TASK: All records are to be transcribed in full; any pictures among them are to be skipped.

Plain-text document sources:

· · · · · · ·

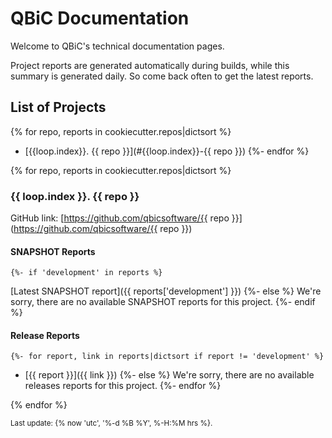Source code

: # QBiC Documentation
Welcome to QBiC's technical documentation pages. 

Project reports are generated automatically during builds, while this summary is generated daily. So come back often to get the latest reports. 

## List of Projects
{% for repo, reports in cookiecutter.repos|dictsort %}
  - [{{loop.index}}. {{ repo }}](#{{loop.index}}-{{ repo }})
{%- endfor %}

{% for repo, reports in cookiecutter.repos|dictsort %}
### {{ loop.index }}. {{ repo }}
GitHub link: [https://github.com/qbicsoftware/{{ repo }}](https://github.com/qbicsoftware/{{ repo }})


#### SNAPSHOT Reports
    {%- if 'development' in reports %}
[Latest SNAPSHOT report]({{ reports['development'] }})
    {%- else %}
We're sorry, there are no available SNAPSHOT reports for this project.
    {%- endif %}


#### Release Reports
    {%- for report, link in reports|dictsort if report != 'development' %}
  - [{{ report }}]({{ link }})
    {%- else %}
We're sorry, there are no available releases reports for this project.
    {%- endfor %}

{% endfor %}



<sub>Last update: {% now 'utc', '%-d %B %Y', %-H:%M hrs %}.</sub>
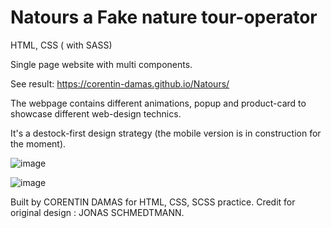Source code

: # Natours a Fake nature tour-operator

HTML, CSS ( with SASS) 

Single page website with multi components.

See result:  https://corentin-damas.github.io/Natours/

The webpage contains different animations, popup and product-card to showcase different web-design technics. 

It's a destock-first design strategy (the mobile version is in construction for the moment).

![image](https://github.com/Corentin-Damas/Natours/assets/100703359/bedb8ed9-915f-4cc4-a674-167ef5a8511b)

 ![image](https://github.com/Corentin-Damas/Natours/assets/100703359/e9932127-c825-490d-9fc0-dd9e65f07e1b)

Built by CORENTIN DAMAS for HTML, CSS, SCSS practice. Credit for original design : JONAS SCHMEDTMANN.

· · · · · · ·

RESPONSE TO THE TASK:
Source code

: # QBiC Documentation
Welcome to QBiC's technical documentation pages. 

Project reports are generated automatically during builds, while this summary is generated daily. So come back often to get the latest reports. 

## List of Projects
{% for repo, reports in cookiecutter.repos|dictsort %}
  - [{{loop.index}}. {{ repo }}](#{{loop.index}}-{{ repo }})
{%- endfor %}

{% for repo, reports in cookiecutter.repos|dictsort %}
### {{ loop.index }}. {{ repo }}
GitHub link: [https://github.com/qbicsoftware/{{ repo }}](https://github.com/qbicsoftware/{{ repo }})


#### SNAPSHOT Reports
    {%- if 'development' in reports %}
[Latest SNAPSHOT report]({{ reports['development'] }})
    {%- else %}
We're sorry, there are no available SNAPSHOT reports for this project.
    {%- endif %}


#### Release Reports
    {%- for report, link in reports|dictsort if report != 'development' %}
  - [{{ report }}]({{ link }})
    {%- else %}
We're sorry, there are no available releases reports for this project.
    {%- endfor %}

{% endfor %}



<sub>Last update: {% now 'utc', '%-d %B %Y', %-H:%M hrs %}.</sub>
Source code

: # Natours a Fake nature tour-operator

HTML, CSS ( with SASS) 

Single page website with multi components.

See result:  https://corentin-damas.github.io/Natours/

The webpage contains different animations, popup and product-card to showcase different web-design technics. 

It's a destock-first design strategy (the mobile version is in construction for the moment).

![image](https://github.com/Corentin-Damas/Natours/assets/100703359/bedb8ed9-915f-4cc4-a674-167ef5a8511b)

 ![image](https://github.com/Corentin-Damas/Natours/assets/100703359/e9932127-c825-490d-9fc0-dd9e65f07e1b)

Built by CORENTIN DAMAS for HTML, CSS, SCSS practice. Credit for original design : JONAS SCHMEDTMANN.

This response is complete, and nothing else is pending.